FI investments to insulate markets against FII impact

Written by Markets Bureau | Kolkata | Updated: Jan 23 2009, 05:42am hrs
The impact of foreign institutional investments on Indian markets is expected to diminish in coming years, according to Bombay Stock Exchange chairman Jagdish Capoor. FII holdings in Indian markets came down to $88 billion in December 2008 from a high of $259 billion in January.

According to Capoor, the impact of foreign institutional investments on Indian markets is expected to diminish with domestic institution flows expected to remain strong and insurance inflows becoming increasingly important.

FII inflows played a significant role in driving the bull market of the last four years. The fall in the Sensex that we have seen is directly related to the withdrawal of FII funds, he said. While some of the decline is on account of a fall in valuations, a large part is due to disinvestments by foreign institutions, he added.

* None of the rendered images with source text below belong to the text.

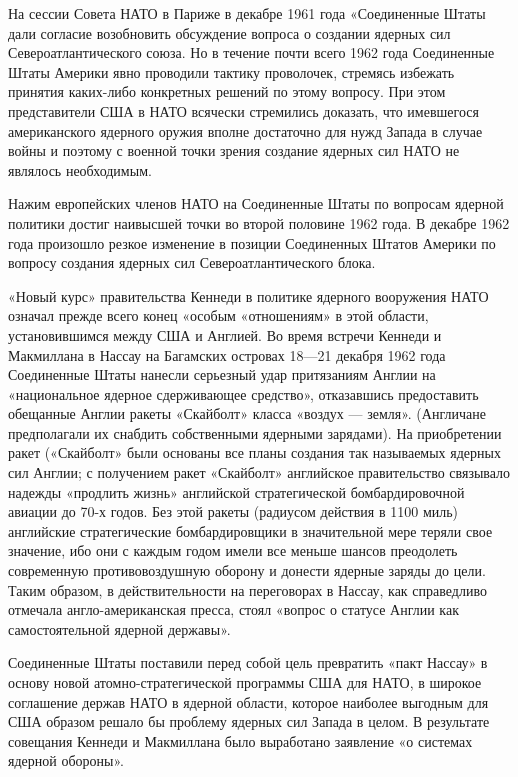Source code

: \documentclass[12pt, a4paper, openany]{book}
\begin{document}
	На сессии Совета НАТО в Париже в декабре 1961 года «Соединенные Штаты дали согласие возобновить обсуждение вопроса о создании ядерных сил Североатлантического союза. Но в течение почти всего 1962 года Соединенные Штаты Америки явно проводили тактику проволочек, стремясь избежать принятия каких-либо конкретных решений по этому вопросу. При этом представители США в НАТО всячески стремились доказать, что имевшегося американского ядерного оружия вполне достаточно для нужд Запада в случае войны и поэтому с военной точки зрения создание ядерных сил НАТО не являлось необходимым.
	
	Нажим европейских членов НАТО на Соединенные Штаты по вопросам ядерной политики достиг наивысшей точки во второй половине 1962 года. В декабре 1962 года произошло резкое изменение в позиции Соединенных Штатов Америки по вопросу создания ядерных сил Североатлантического блока.
	
	«Новый курс» правительства Кеннеди в политике ядерного вооружения НАТО означал прежде всего конец «особым «отношениям» в этой области, установившимся между США и Англией. Во время встречи Кеннеди и Макмиллана в Нассау на Багамских островах 18—21 декабря 1962 года Соединенные Штаты нанесли серьезный удар притязаниям Англии на «национальное ядерное сдерживающее средство», отказавшись предоставить обещанные Англии ракеты «Скайболт» класса «воздух — земля». (Англичане предполагали их снабдить собственными ядерными зарядами). На приобретении ракет («Скайболт» были основаны все планы создания так называемых ядерных сил Англии; с получением ракет «Скайболт» английское правительство связывало надежды «продлить жизнь» английской стратегической бомбардировочной авиации до 70-х годов. Без этой ракеты (радиусом действия в 1100 миль) английские стратегические бомбардировщики в значительной мере теряли свое значение, ибо они с каждым годом имели все меньше шансов преодолеть современную противовоздушную оборону и донести ядерные заряды до цели. Таким образом, в действительности на переговорах в Нассау, как справедливо отмечала англо-американская пресса, стоял «вопрос о статусе Англии как самостоятельной ядерной державы».
	
	Соединенные Штаты поставили перед собой цель превратить «пакт Нассау» в основу новой атомно-стратегической программы США для НАТО, в широкое соглашение держав НАТО в ядерной области, которое наиболее выгодным для США образом решало бы проблему ядерных сил Запада в целом. В результате совещания Кеннеди и Макмиллана было выработано заявление «о системах ядерной обороны».
	
\end{document}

Capoor, present at an interactive session organised by the Indian Chamber of Commerce, said the markets are down on account of lower demand and decreased liquidity, particularly global. There are reasons to believe that India will reclaim the high growth trajectory in the medium to long term. Our markets are down not because of any intrinsic flaw in the business models of our companies.

Meanwhile, cash as a percentage of total assets under management was just above 6% in January 2008 and rose to 18% in November. Once the situation stabilises, mutual funds will deploy this cash in the equity market. This would definitely have an impact on market sentiment.

The price earning ratio of the Sensex is at 12x now, the lowest in twenty years. Similarly, the price/book value ratio is at 2.5x, the lowest in a decade. The dividend yield of the sensex is at 1.9%, against an all-time high of 2.6. From the valuations perspective, the markets are looking attractive for medium to long-term investment, Capoor said.